Add integration test for the new Files API client

ksafonov-db · ksafonov-db · commit a320c69abbd6 · 2025-03-03T16:15:58.000+01:00
diff --git a/databricks/sdk/mixins/files.py b/databricks/sdk/mixins/files.py
@@ -1090,6 +1090,7 @@ def perform():
                     # a 503 or 500 response, then you need to resume the interrupted upload from where it left off.
 
                     # Let's follow that for all potentially retryable status codes.
+                    # Together with the catch block below we replicate the logic in _retry_idempotent_operation().

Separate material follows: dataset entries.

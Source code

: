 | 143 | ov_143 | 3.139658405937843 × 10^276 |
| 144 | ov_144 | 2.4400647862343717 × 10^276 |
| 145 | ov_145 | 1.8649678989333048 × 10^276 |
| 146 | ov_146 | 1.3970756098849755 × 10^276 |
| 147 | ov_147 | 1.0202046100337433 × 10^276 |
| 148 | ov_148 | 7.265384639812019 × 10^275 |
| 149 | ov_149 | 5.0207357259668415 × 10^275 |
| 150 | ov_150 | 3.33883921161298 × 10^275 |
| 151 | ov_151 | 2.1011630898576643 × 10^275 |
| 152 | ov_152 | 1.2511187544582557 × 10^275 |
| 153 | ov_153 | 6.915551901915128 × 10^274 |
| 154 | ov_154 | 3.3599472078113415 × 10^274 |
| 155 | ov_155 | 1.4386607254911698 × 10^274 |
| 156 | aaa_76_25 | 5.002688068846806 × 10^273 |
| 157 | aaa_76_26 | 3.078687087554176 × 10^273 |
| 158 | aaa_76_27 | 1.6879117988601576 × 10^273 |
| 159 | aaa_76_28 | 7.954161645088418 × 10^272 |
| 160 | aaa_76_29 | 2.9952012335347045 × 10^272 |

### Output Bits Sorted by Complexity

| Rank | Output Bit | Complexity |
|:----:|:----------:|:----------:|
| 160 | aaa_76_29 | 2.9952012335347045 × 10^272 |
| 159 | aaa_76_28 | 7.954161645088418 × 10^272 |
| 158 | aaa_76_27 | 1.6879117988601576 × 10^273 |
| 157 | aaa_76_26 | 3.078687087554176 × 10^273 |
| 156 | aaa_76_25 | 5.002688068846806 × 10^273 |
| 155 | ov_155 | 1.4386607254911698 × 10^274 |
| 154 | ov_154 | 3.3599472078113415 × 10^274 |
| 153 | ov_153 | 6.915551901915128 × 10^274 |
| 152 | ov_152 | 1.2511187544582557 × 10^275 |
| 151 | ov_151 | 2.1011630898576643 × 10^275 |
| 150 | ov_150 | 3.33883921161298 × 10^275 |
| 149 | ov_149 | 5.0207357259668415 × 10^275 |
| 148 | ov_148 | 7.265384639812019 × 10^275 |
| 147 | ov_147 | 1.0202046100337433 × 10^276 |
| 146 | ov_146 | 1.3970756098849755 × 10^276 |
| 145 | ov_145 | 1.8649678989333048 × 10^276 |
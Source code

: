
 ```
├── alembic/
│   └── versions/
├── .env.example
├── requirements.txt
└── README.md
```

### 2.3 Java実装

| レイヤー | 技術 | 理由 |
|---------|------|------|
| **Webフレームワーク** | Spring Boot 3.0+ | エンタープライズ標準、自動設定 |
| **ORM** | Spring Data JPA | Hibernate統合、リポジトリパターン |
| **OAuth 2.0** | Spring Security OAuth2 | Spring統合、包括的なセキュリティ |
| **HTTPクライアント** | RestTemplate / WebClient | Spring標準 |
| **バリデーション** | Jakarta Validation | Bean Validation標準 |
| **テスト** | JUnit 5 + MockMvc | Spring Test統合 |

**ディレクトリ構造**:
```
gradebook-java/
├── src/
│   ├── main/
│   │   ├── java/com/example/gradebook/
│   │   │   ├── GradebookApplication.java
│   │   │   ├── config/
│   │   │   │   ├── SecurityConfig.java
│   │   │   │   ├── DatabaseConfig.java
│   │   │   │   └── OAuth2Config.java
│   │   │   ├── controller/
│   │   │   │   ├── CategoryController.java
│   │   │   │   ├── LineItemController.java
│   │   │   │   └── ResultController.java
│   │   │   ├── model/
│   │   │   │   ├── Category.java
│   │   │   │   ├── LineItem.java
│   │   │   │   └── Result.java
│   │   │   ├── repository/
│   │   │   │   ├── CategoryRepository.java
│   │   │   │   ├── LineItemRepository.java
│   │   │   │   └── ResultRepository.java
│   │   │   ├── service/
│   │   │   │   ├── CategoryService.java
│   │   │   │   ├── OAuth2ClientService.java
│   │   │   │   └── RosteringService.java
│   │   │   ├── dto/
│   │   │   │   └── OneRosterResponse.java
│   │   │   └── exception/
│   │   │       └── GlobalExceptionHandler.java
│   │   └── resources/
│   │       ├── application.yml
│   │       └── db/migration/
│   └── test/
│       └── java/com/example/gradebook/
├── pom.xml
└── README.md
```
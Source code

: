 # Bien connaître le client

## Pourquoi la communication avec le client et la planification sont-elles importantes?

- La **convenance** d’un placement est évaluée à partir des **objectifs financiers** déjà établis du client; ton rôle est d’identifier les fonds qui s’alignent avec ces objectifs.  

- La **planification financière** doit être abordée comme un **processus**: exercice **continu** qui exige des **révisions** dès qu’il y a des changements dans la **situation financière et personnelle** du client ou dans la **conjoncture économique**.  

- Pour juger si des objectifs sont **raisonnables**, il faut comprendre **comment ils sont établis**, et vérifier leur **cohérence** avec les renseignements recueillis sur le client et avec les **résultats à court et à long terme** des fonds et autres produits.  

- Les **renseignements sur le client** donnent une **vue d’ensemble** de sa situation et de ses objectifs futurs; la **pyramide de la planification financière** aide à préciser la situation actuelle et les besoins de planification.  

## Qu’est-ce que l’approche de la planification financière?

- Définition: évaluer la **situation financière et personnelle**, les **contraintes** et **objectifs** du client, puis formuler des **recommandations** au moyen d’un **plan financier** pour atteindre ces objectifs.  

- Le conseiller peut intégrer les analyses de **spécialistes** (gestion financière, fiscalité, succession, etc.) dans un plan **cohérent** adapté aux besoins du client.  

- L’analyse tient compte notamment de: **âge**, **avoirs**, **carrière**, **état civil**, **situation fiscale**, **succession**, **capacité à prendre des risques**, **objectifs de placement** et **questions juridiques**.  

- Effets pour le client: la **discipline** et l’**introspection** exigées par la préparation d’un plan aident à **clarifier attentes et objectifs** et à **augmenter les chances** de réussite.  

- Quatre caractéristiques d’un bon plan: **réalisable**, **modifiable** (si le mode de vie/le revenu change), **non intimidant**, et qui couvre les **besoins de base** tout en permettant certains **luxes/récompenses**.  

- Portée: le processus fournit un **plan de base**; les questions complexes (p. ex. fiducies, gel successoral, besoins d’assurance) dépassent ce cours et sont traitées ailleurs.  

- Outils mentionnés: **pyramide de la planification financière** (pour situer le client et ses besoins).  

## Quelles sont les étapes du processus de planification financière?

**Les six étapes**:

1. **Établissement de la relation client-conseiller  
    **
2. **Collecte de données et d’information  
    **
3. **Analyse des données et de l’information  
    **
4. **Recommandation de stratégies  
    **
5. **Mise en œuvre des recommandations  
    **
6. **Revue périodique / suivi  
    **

                     if upload_response.status_code in self._RETRYABLE_STATUS_CODES:
                         if retry_count < self._config.multipart_upload_max_retries:
                             retry_count += 1
@@ -1100,7 +1101,7 @@ def perform():
                         retry_count = 0
 
                 except RequestException as e:
-                    # Let's do the same for retryable network errors
+                    # Let's do the same for retryable network errors.
                     if _BaseClient._is_retryable(e) and retry_count < self._config.multipart_upload_max_retries:
                         retry_count += 1
                         upload_response = retrieve_upload_status()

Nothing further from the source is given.